■ Task prompt
Pick out each line of the records in which the word "than" appears.

■ Records

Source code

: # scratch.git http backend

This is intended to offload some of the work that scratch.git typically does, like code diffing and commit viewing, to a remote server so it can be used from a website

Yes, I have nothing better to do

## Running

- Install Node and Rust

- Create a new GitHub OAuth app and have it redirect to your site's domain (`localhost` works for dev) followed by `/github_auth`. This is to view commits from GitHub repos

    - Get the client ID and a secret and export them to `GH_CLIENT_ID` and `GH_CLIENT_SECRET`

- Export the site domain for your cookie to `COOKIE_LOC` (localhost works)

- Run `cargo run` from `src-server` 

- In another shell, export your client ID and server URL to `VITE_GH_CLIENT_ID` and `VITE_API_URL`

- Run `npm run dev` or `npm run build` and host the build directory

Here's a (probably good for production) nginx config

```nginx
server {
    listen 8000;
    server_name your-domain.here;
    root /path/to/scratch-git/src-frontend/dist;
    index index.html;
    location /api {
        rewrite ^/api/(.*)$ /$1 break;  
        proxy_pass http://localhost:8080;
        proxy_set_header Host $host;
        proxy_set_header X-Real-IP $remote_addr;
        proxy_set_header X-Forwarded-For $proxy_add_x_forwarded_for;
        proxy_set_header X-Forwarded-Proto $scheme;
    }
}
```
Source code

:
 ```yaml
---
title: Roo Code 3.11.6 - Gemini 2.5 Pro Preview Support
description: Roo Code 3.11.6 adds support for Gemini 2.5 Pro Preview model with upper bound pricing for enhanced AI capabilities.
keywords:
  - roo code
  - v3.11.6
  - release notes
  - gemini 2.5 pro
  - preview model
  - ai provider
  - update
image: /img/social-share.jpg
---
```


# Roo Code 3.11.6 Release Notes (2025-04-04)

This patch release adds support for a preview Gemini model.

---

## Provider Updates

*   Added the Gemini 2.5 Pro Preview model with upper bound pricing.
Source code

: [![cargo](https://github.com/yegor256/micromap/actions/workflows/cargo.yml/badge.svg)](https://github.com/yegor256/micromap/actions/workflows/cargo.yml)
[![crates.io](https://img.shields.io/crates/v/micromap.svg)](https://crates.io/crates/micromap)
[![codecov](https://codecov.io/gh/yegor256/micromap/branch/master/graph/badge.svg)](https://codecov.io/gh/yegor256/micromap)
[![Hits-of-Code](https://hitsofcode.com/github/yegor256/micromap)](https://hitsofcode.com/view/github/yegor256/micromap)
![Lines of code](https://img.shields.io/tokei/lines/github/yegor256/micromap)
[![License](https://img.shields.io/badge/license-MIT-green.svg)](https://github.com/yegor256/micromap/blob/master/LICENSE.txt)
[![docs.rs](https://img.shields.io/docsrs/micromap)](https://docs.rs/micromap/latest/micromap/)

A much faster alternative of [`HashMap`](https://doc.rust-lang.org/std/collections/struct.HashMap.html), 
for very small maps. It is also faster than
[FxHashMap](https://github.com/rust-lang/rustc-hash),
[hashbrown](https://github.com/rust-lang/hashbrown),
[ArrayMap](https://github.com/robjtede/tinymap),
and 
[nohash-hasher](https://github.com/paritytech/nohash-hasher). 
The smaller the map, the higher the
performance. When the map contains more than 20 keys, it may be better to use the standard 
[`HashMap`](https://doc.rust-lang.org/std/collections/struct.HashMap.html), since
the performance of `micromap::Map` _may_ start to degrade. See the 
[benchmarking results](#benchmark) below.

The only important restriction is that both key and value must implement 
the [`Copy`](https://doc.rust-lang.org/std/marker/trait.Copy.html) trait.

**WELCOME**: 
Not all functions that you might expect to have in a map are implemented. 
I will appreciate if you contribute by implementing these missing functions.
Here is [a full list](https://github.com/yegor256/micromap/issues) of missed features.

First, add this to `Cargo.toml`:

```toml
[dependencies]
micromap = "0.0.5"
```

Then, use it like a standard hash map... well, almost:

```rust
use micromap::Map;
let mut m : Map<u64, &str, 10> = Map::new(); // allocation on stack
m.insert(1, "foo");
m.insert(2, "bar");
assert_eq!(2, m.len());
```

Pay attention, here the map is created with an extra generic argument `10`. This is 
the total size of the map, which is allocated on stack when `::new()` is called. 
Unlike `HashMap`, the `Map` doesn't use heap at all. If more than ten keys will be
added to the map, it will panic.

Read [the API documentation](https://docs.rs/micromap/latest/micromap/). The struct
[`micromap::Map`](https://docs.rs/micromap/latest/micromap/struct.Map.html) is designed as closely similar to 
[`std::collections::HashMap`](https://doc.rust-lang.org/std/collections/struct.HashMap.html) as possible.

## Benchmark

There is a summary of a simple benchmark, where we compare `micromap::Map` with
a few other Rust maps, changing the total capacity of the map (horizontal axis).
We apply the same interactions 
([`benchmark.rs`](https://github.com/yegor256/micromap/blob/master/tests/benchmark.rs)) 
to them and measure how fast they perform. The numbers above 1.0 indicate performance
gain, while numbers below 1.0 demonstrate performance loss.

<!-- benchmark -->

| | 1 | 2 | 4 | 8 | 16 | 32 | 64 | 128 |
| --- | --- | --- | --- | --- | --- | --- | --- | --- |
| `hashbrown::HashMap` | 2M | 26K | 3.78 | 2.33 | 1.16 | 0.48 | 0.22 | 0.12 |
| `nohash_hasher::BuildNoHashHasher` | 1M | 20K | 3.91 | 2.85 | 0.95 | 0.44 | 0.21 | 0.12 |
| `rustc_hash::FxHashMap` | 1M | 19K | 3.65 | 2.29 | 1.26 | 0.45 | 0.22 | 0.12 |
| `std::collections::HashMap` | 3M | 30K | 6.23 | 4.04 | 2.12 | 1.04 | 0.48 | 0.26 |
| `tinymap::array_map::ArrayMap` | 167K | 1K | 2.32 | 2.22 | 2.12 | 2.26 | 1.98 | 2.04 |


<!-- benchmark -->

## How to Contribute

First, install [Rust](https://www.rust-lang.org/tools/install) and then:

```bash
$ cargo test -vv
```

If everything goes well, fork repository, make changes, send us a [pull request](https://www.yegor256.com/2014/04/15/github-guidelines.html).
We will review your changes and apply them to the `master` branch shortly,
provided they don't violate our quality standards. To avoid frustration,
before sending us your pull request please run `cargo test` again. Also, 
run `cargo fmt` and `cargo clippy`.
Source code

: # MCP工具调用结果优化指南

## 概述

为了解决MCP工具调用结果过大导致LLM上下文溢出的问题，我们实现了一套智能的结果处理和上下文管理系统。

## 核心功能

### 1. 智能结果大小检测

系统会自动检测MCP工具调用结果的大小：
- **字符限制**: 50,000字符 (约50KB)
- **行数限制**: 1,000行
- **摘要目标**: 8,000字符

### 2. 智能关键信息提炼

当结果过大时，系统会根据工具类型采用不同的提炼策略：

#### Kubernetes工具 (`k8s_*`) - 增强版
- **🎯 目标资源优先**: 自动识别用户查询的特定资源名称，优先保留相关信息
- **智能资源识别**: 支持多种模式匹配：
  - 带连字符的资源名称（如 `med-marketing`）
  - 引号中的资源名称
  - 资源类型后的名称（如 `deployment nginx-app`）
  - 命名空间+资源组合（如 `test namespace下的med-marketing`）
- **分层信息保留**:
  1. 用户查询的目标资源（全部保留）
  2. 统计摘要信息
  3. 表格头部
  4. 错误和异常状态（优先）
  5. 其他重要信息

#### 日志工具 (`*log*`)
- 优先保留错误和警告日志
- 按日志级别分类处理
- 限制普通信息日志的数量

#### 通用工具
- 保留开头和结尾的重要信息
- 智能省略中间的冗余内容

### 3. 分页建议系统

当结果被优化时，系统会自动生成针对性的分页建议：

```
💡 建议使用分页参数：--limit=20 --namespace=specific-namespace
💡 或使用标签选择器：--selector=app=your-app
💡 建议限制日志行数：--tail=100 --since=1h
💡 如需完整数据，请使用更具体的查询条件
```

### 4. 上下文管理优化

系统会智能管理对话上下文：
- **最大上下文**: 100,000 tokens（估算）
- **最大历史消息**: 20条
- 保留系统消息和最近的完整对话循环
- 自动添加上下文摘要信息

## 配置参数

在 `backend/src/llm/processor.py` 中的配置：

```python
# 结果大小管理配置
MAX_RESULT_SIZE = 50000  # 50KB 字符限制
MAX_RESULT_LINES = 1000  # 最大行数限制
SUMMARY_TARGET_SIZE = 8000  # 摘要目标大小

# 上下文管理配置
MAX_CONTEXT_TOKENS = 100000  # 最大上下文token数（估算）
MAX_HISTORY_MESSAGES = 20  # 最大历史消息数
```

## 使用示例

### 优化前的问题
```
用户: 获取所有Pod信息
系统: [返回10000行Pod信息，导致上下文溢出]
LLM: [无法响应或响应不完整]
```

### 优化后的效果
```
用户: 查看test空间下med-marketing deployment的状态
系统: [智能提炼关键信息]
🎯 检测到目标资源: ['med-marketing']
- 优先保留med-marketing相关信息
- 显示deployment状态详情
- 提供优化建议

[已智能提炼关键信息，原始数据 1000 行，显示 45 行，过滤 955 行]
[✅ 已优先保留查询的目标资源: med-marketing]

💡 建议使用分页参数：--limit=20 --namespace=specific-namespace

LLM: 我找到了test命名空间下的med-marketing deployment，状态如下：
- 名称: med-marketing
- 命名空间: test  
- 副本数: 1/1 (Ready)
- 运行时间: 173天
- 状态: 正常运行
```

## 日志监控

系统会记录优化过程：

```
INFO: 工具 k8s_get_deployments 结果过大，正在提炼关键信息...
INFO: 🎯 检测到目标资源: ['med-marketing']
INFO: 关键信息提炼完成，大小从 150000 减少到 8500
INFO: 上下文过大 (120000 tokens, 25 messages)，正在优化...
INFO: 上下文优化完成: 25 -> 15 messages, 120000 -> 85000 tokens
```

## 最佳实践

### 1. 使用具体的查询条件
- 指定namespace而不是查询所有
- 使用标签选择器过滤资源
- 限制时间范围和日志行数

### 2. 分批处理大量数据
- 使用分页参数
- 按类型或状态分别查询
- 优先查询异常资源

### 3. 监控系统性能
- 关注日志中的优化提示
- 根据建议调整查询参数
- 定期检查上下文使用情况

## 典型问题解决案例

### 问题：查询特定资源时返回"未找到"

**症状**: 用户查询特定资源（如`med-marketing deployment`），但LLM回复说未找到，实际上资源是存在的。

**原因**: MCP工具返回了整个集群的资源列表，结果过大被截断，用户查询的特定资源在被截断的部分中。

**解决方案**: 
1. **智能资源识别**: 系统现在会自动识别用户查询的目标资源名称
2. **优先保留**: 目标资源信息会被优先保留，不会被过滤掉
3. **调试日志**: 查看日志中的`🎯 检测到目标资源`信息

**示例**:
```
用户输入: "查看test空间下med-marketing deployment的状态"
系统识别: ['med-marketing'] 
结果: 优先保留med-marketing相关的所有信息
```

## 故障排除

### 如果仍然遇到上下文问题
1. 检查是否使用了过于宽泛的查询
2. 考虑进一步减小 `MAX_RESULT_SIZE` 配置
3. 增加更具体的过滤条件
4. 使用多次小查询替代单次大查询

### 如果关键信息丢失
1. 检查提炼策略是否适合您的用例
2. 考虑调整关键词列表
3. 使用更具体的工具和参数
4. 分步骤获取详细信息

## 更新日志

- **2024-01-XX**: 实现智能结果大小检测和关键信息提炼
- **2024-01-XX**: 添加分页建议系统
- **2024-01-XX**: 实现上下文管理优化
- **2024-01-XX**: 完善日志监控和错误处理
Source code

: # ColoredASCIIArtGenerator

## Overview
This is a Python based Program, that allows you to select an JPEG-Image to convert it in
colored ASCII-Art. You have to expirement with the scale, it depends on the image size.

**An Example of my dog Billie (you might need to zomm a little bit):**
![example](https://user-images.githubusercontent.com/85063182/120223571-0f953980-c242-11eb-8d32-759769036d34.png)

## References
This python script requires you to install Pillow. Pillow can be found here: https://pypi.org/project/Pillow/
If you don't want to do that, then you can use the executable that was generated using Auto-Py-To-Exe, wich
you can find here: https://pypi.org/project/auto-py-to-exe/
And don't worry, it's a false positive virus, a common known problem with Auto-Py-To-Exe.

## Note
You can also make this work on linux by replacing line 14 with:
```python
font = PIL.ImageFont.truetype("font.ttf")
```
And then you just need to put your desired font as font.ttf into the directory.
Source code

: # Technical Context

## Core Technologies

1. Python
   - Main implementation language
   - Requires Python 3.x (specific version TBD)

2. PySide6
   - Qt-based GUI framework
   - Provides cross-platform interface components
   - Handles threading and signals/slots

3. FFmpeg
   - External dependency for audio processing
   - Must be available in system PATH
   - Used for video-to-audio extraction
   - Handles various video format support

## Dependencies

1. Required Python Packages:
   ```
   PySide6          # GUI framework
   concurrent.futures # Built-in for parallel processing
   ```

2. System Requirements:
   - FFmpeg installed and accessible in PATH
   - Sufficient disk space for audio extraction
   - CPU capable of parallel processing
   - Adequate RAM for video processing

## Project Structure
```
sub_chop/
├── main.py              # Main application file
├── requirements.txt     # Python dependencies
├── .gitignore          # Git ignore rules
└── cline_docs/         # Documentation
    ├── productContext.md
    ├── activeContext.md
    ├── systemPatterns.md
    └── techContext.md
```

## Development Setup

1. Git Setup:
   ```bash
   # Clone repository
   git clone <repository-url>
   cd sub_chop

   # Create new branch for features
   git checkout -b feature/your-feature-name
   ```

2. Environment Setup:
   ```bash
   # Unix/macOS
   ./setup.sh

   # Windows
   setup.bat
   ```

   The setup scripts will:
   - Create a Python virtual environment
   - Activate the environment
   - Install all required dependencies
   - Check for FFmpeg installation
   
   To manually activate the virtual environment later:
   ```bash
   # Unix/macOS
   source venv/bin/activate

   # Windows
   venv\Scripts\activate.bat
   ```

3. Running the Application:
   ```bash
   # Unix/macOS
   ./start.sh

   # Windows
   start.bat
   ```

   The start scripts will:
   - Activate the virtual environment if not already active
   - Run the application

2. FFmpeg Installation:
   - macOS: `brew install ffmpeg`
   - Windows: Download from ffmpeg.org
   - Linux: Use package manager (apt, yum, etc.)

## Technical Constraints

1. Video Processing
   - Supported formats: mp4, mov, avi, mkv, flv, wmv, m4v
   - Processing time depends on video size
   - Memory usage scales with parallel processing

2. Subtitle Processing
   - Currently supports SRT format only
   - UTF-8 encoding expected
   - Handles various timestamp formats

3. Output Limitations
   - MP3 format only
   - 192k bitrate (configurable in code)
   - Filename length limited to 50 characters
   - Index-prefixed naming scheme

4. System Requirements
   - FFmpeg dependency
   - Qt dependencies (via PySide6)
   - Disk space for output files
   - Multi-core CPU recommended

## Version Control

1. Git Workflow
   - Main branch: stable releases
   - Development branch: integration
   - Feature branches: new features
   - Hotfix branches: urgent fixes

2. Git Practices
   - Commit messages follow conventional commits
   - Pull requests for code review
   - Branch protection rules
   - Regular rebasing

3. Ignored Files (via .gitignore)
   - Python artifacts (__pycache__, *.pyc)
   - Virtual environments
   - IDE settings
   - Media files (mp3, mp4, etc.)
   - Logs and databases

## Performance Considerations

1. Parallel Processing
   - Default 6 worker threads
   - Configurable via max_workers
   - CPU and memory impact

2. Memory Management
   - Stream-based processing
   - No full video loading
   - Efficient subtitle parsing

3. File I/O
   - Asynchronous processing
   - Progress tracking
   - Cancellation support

■ Solution to this exercise
for very small maps. It is also faster than
performance. When the map contains more than 20 keys, it may be better to use the standard 
Unlike `HashMap`, the `Map` doesn't use heap at all. If more than ten keys will be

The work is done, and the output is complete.